[Records provided]:
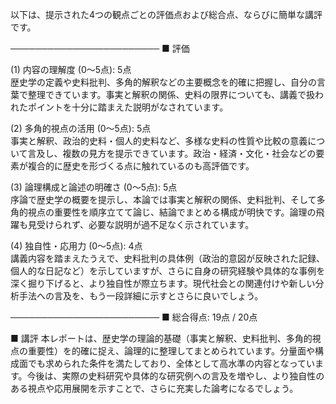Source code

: 以下は、提示された4つの観点ごとの評価点および総合点、ならびに簡単な講評です。

────────────────────────
■ 評価

(1) 内容の理解度 (0～5点): 5点  
歴史学の定義や史料批判、多角的解釈などの主要概念を的確に把握し、自分の言葉で整理できています。事実と解釈の関係、史料の限界についても、講義で扱われたポイントを十分に踏まえた説明がなされています。

(2) 多角的視点の活用 (0～5点): 5点  
事実と解釈、政治的史料・個人的史料など、多様な史料の性質や比較の意義について言及し、複数の見方を提示できています。政治・経済・文化・社会などの要素が複合的に歴史を形づくる点に触れているのも高評価です。

(3) 論理構成と論述の明確さ (0～5点): 5点  
序論で歴史学の概要を提示し、本論では事実と解釈の関係、史料批判、そして多角的視点の重要性を順序立てて論じ、結論でまとめる構成が明快です。論理の飛躍も見受けられず、必要な説明が過不足なく示されています。

(4) 独自性・応用力 (0～5点): 4点  
講義内容を踏まえたうえで、史料批判の具体例（政治的意図が反映された記録、個人的な日記など）を示していますが、さらに自身の研究経験や具体的な事例を深く掘り下げると、より独自性が際立ちます。現代社会との関連付けや新しい分析手法への言及を、もう一段詳細に示すとさらに良いでしょう。

────────────────────────
■ 総合得点: 19点 / 20点

■ 講評
本レポートは、歴史学の理論的基礎（事実と解釈、史料批判、多角的視点の重要性）を的確に捉え、論理的に整理してまとめられています。分量面や構成面でも求められた条件を満たしており、全体として高水準の内容となっています。今後は、実際の史料研究や具体的な研究例への言及を増やし、より独自性のある視点や応用展開を示すことで、さらに充実した論考になるでしょう。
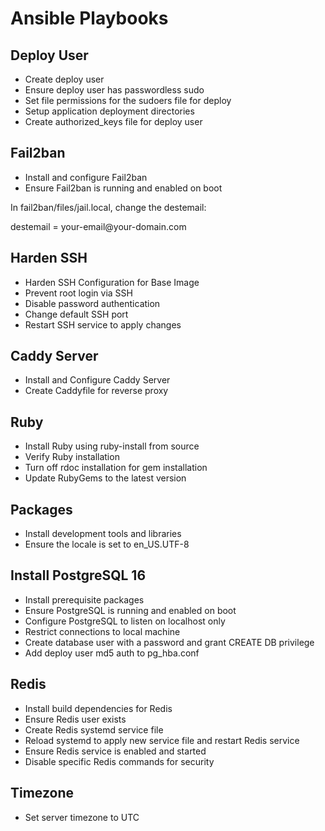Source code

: # Ansible Playbooks

## Deploy User

- Create deploy user
- Ensure deploy user has passwordless sudo
- Set file permissions for the sudoers file for deploy
- Setup application deployment directories
- Create authorized_keys file for deploy user

## Fail2ban

- Install and configure Fail2ban
- Ensure Fail2ban is running and enabled on boot

In fail2ban/files/jail.local, change the destemail:

<Email for sending ban notifications>
destemail = your-email@your-domain.com

## Harden SSH

- Harden SSH Configuration for Base Image
- Prevent root login via SSH
- Disable password authentication
- Change default SSH port
- Restart SSH service to apply changes

## Caddy Server

- Install and Configure Caddy Server
- Create Caddyfile for reverse proxy

## Ruby

- Install Ruby using ruby-install from source
- Verify Ruby installation
- Turn off rdoc installation for gem installation
- Update RubyGems to the latest version

## Packages

- Install development tools and libraries
- Ensure the locale is set to en_US.UTF-8

## Install PostgreSQL 16

- Install prerequisite packages
- Ensure PostgreSQL is running and enabled on boot
- Configure PostgreSQL to listen on localhost only
- Restrict connections to local machine
- Create database user with a password and grant CREATE DB privilege
- Add deploy user md5 auth to pg_hba.conf

## Redis

- Install build dependencies for Redis
- Ensure Redis user exists
- Create Redis systemd service file
- Reload systemd to apply new service file and restart Redis service
- Ensure Redis service is enabled and started
- Disable specific Redis commands for security

## Timezone

- Set server timezone to UTC
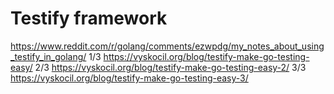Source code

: # Testify framework

https://www.reddit.com/r/golang/comments/ezwpdg/my_notes_about_using_testify_in_golang/
1/3 https://vyskocil.org/blog/testify-make-go-testing-easy/
2/3 https://vyskocil.org/blog/testify-make-go-testing-easy-2/
3/3 https://vyskocil.org/blog/testify-make-go-testing-easy-3/
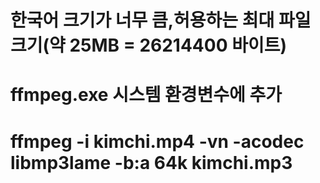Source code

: # 한국어 크기가 너무 큼,허용하는 최대 파일 크기(약 25MB = 26214400 바이트)
# ffmpeg.exe 시스템 환경변수에 추가
# ffmpeg -i kimchi.mp4 -vn -acodec libmp3lame -b:a 64k kimchi.mp3


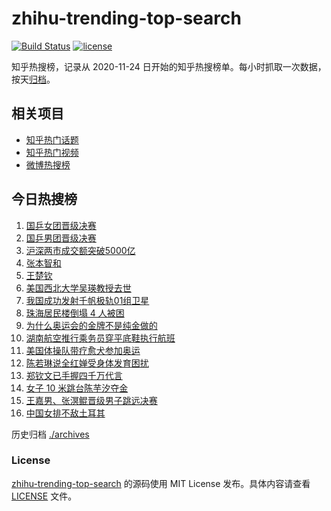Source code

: # zhihu-trending-top-search

[![Build Status](https://github.com/justjavac/zhihu-trending-top-search/workflows/ci/badge.svg?branch=main)](https://github.com/justjavac/zhihu-trending-top-search/actions)
[![license](https://img.shields.io/github/license/justjavac/zhihu-trending-top-search)](https://github.com/justjavac/zhihu-trending-top-search/blob/main/LICENSE)

知乎热搜榜，记录从 2020-11-24 日开始的知乎热搜榜单。每小时抓取一次数据，按天[归档](./archives)。

## 相关项目

- [知乎热门话题](https://github.com/justjavac/zhihu-trending-hot-questions)
- [知乎热门视频](https://github.com/justjavac/zhihu-trending-hot-video)
- [微博热搜榜](https://github.com/justjavac/weibo-trending-hot-search)

## 今日热搜榜

<!-- BEGIN -->
<!-- 最后更新时间 Sat Aug 10 2024 11:11:40 GMT+0800 (China Standard Time) -->

1. [国乒女团晋级决赛](https://www.zhihu.com/search?q=%E5%9B%BD%E4%B9%92%E5%A5%B3%E5%9B%A2%E6%99%8B%E7%BA%A7%E5%86%B3%E8%B5%9B)
1. [国乒男团晋级决赛](https://www.zhihu.com/search?q=%E5%9B%BD%E4%B9%92%E7%94%B7%E5%9B%A2%E6%99%8B%E7%BA%A7%E5%86%B3%E8%B5%9B)
1. [沪深两市成交额突破5000亿](https://www.zhihu.com/search?q=%E6%B2%AA%E6%B7%B1%E4%B8%A4%E5%B8%82%E6%88%90%E4%BA%A4%E9%A2%9D%E7%AA%81%E7%A0%B45000%E4%BA%BF)
1. [张本智和](https://www.zhihu.com/search?q=%E5%BC%A0%E6%9C%AC%E6%99%BA%E5%92%8C)
1. [王楚钦](https://www.zhihu.com/search?q=%E7%8E%8B%E6%A5%9A%E9%92%A6)
1. [美国西北大学吴瑛教授去世](https://www.zhihu.com/search?q=%E7%BE%8E%E5%9B%BD%E8%A5%BF%E5%8C%97%E5%A4%A7%E5%AD%A6%E5%90%B4%E7%91%9B%E6%95%99%E6%8E%88%E5%8E%BB%E4%B8%96)
1. [我国成功发射千帆极轨01组卫星](https://www.zhihu.com/search?q=%E6%88%91%E5%9B%BD%E6%88%90%E5%8A%9F%E5%8F%91%E5%B0%84%E5%8D%83%E5%B8%86%E6%9E%81%E8%BD%A801%E7%BB%84%E5%8D%AB%E6%98%9F)
1. [珠海居民楼倒塌 4 人被困](https://www.zhihu.com/search?q=%E7%8F%A0%E6%B5%B7%E5%B1%85%E6%B0%91%E6%A5%BC%E5%80%92%E5%A1%8C%204%20%E4%BA%BA%E8%A2%AB%E5%9B%B0)
1. [为什么奥运会的金牌不是纯金做的](https://www.zhihu.com/search?q=%E4%B8%BA%E4%BB%80%E4%B9%88%E5%A5%A5%E8%BF%90%E4%BC%9A%E7%9A%84%E9%87%91%E7%89%8C%E4%B8%8D%E6%98%AF%E7%BA%AF%E9%87%91%E5%81%9A%E7%9A%84)
1. [湖南航空推行乘务员穿平底鞋执行航班](https://www.zhihu.com/search?q=%E6%B9%96%E5%8D%97%E8%88%AA%E7%A9%BA%E6%8E%A8%E8%A1%8C%E4%B9%98%E5%8A%A1%E5%91%98%E7%A9%BF%E5%B9%B3%E5%BA%95%E9%9E%8B%E6%89%A7%E8%A1%8C%E8%88%AA%E7%8F%AD)
1. [美国体操队带疗愈犬参加奥运](https://www.zhihu.com/search?q=%E7%BE%8E%E5%9B%BD%E4%BD%93%E6%93%8D%E9%98%9F%E5%B8%A6%E7%96%97%E6%84%88%E7%8A%AC%E5%8F%82%E5%8A%A0%E5%A5%A5%E8%BF%90)
1. [陈若琳说全红婵受身体发育困扰](https://www.zhihu.com/search?q=%E9%99%88%E8%8B%A5%E7%90%B3%E8%AF%B4%E5%85%A8%E7%BA%A2%E5%A9%B5%E5%8F%97%E8%BA%AB%E4%BD%93%E5%8F%91%E8%82%B2%E5%9B%B0%E6%89%B0)
1. [郑钦文已手握四千万代言](https://www.zhihu.com/search?q=%E9%83%91%E9%92%A6%E6%96%87%E5%B7%B2%E6%89%8B%E6%8F%A1%E5%9B%9B%E5%8D%83%E4%B8%87%E4%BB%A3%E8%A8%80)
1. [女子 10 米跳台陈芋汐夺金](https://www.zhihu.com/search?q=%E5%A5%B3%E5%AD%90%2010%20%E7%B1%B3%E8%B7%B3%E5%8F%B0%E9%99%88%E8%8A%8B%E6%B1%90%E5%A4%BA%E9%87%91)
1. [王嘉男、张溟鲲晋级男子跳远决赛](https://www.zhihu.com/search?q=%E7%8E%8B%E5%98%89%E7%94%B7%E3%80%81%E5%BC%A0%E6%BA%9F%E9%B2%B2%E6%99%8B%E7%BA%A7%E7%94%B7%E5%AD%90%E8%B7%B3%E8%BF%9C%E5%86%B3%E8%B5%9B)
1. [中国女排不敌土耳其](https://www.zhihu.com/search?q=%E4%B8%AD%E5%9B%BD%E5%A5%B3%E6%8E%92%E4%B8%8D%E6%95%8C%E5%9C%9F%E8%80%B3%E5%85%B6)

<!-- END -->

历史归档 [./archives](./archives)

### License

[zhihu-trending-top-search](https://github.com/justjavac/zhihu-trending-top-search) 的源码使用 MIT License
发布。具体内容请查看 [LICENSE](./LICENSE) 文件。
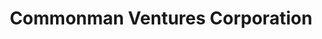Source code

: ---
title: "Commonman Ventures Corporation"
url: /santo-tomas/commonman-ventures-corporation/
shop: supermarket
---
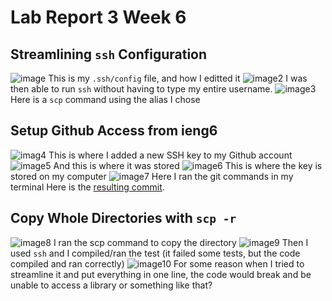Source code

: # Lab Report 3 Week 6
## Streamlining `ssh` Configuration
![image](https://cdn.discordapp.com/attachments/808427673960972298/973052875083231282/unknown.png) 
This is my `.ssh/config` file, and how I editted it
![image2](https://cdn.discordapp.com/attachments/808427673960972298/973052944763199548/unknown.png) 
I was then able to run `ssh` without having to type my entire username. 
![image3](https://cdn.discordapp.com/attachments/808427673960972298/973056448877719553/unknown.png) 
Here is a `scp` command using the alias I chose

## Setup Github Access from ieng6
![imag4](https://cdn.discordapp.com/attachments/808427673960972298/973059724163571732/unknown.png) 
This is where I added a new SSH key to my Github account
![image5](https://cdn.discordapp.com/attachments/808427673960972298/973059814668255302/unknown.png) 
And this is where it was stored
![image6](https://cdn.discordapp.com/attachments/808427673960972298/973061259194937374/unknown.png) 
This is where the key is stored on my computer
![image7](https://cdn.discordapp.com/attachments/808427673960972298/973063826683617300/unknown.png) 
Here I ran the git commands in my terminal
Here is the [resulting commit](https://github.com/lilian-kong/markdown-parser/commit/ec9bed62b665910dac6b84b662308a971657f8a3).

## Copy Whole Directories with `scp -r`
![image8](https://cdn.discordapp.com/attachments/808427673960972298/973066265348419624/unknown.png) 
I ran the scp command to copy the directory
![image9](https://cdn.discordapp.com/attachments/808427673960972298/973066330666323999/unknown.png) 
Then I used `ssh` and I compiled/ran the test (it failed some tests, but the code compiled and ran correctly)
![image10](https://cdn.discordapp.com/attachments/808427673960972298/973071178497413140/unknown.png) 
For some reason when I tried to streamline it and put everything in one line, the code would break and be unable to access a library or something like that?
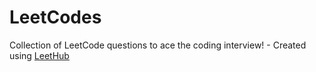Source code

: # LeetCodes
Collection of LeetCode questions to ace the coding interview! - Created using [LeetHub](https://github.com/QasimWani/LeetHub)
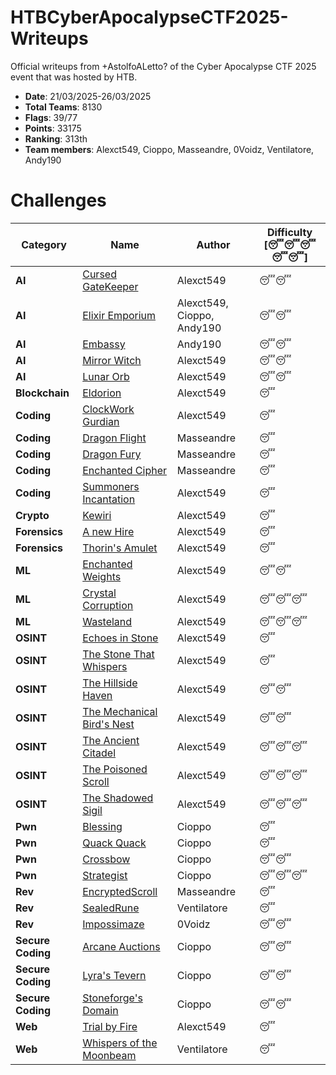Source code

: # HTBCyberApocalypseCTF2025-Writeups
Official writeups from +AstolfoALetto? of the Cyber Apocalypse CTF 2025 event that was hosted by HTB.

- **Date**: 21/03/2025-26/03/2025
- **Total Teams**: 8130
- **Flags**: 39/77
- **Points**: 33175
- **Ranking**: 313th
- **Team members**: Alexct549, Cioppo, Masseandre, 0Voidz, Ventilatore, Andy190


# Challenges
| Category      | Name                                                                                     | Author                         | Difficulty [😴😴😴😴😴] |
|---------------|------------------------------------------------------------------------------------------|-------------------------------------------------------------------|-------------------------|
| **AI** | [Cursed GateKeeper](AI/Cursed%20GateKeeper/) | Alexct549 | 😴😴 |
| **AI** | [Elixir Emporium](AI/Elixir%20Emporium/) | Alexct549, Cioppo, Andy190 | 😴😴 |
| **AI** | [Embassy](AI/Embassy/) | Andy190 | 😴😴 |
| **AI** | [Mirror Witch](AI/Mirror%20Witch/) | Alexct549 | 😴😴 |
| **AI** | [Lunar Orb](AI/Lunar%20Orb/) | Alexct549 | 😴😴 |
| **Blockchain** | [Eldorion](Blockchain/Eldorion/) | Alexct549 | 😴 |
| **Coding** | [ClockWork Gurdian](Coding/ClockWork%20Gurdian/) | Alexct549 | 😴 |
| **Coding** | [Dragon Flight](Coding/Dragon%20Flight/) | Masseandre | 😴 |
| **Coding** | [Dragon Fury](Coding/Dragon%20Fury/) | Masseandre | 😴 |
| **Coding** | [Enchanted Cipher](Coding/Enchanted%20Cipher/) | Masseandre | 😴 |
| **Coding** | [Summoners Incantation](Coding/Summoner%20Incantation/) | Alexct549 | 😴 |
| **Crypto** | [Kewiri](Crypto/Kewiri/) | Alexct549 | 😴 |
| **Forensics** | [A new Hire](Forensics/A%20new%20Hire/) | Alexct549 | 😴 |
| **Forensics** | [Thorin's Amulet](Forensics/Thorin's%20Amulet/) | Alexct549 | 😴 |
| **ML** | [Enchanted Weights](ML/Enchanted%20Weights/) | Alexct549 | 😴😴 |
| **ML** | [Crystal Corruption](ML/Crystal%20Corruption/) | Alexct549 | 😴😴😴 |
| **ML** | [Wasteland](ML/Wasteland/) | Alexct549 | 😴😴😴 |
| **OSINT** | [Echoes in Stone](OSINT/Echoes%20in%20Stone/) | Alexct549 | 😴 |
| **OSINT** | [The Stone That Whispers](OSINT/The%20Stone%20That%20Whispers/) | Alexct549 | 😴 |
| **OSINT** | [The Hillside Haven](OSINT/The%20Hillside%20Haven/) | Alexct549 | 😴😴 |
| **OSINT** | [The Mechanical Bird's Nest](OSINT/The%20Mechanical%20Bird's%20Nest/) | Alexct549 | 😴😴 |
| **OSINT** | [The Ancient Citadel](OSINT/The%20Ancient%20Citadel/) | Alexct549 | 😴😴😴 |
| **OSINT** | [The Poisoned Scroll](OSINT/The%20Poisoned%20Scroll/) | Alexct549 | 😴😴😴 |
| **OSINT** | [The Shadowed Sigil](OSINT/The%20Shadowed%20Sigil/) | Alexct549 | 😴😴😴 |
| **Pwn** | [Blessing](Pwn/Blessing/) | Cioppo | 😴 |
| **Pwn** | [Quack Quack](Pwn/Quack%20Quack/) | Cioppo | 😴 |
| **Pwn** | [Crossbow](Pwn/Crossbow/) | Cioppo | 😴😴 |
| **Pwn** | [Strategist](Pwn/Strategist/) | Cioppo | 😴😴😴 |
| **Rev** | [EncryptedScroll](Rev/EncryptedScroll/) | Masseandre | 😴 |
| **Rev** | [SealedRune](Rev/SealedRune/) | Ventilatore | 😴 |
| **Rev** | [Impossimaze](Rev/Impossimaze/) | 0Voidz | 😴😴 |
| **Secure Coding** | [Arcane Auctions](Secure%20Coding/Arcane%20Auctions/) | Cioppo | 😴😴 |
| **Secure Coding** | [Lyra's Tevern](Secure%20Coding/Lyra's%20Tavern/) | Cioppo | 😴😴 |
| **Secure Coding** | [Stoneforge's Domain](Secure%20Coding/Stoneforge's%20Domain/) | Cioppo | 😴😴 |
| **Web** | [Trial by Fire](Web/Trial%20by%20Fire/) | Alexct549 | 😴 |
| **Web** | [Whispers of the Moonbeam](Web/Whispers%20of%20the%20Moonbeam/) | Ventilatore | 😴 |
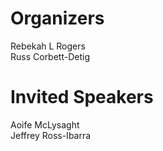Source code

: # Organizers

Rebekah L Rogers  
Russ Corbett-Detig  

# Invited Speakers

Aoife McLysaght  
Jeffrey Ross-Ibarra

[Your objective]:
Some lines above contain the word "PostgreSQL". Copy each of them.

[Output of the exercise]:
## Install PostgreSQL 16
- Ensure PostgreSQL is running and enabled on boot
- Configure PostgreSQL to listen on localhost only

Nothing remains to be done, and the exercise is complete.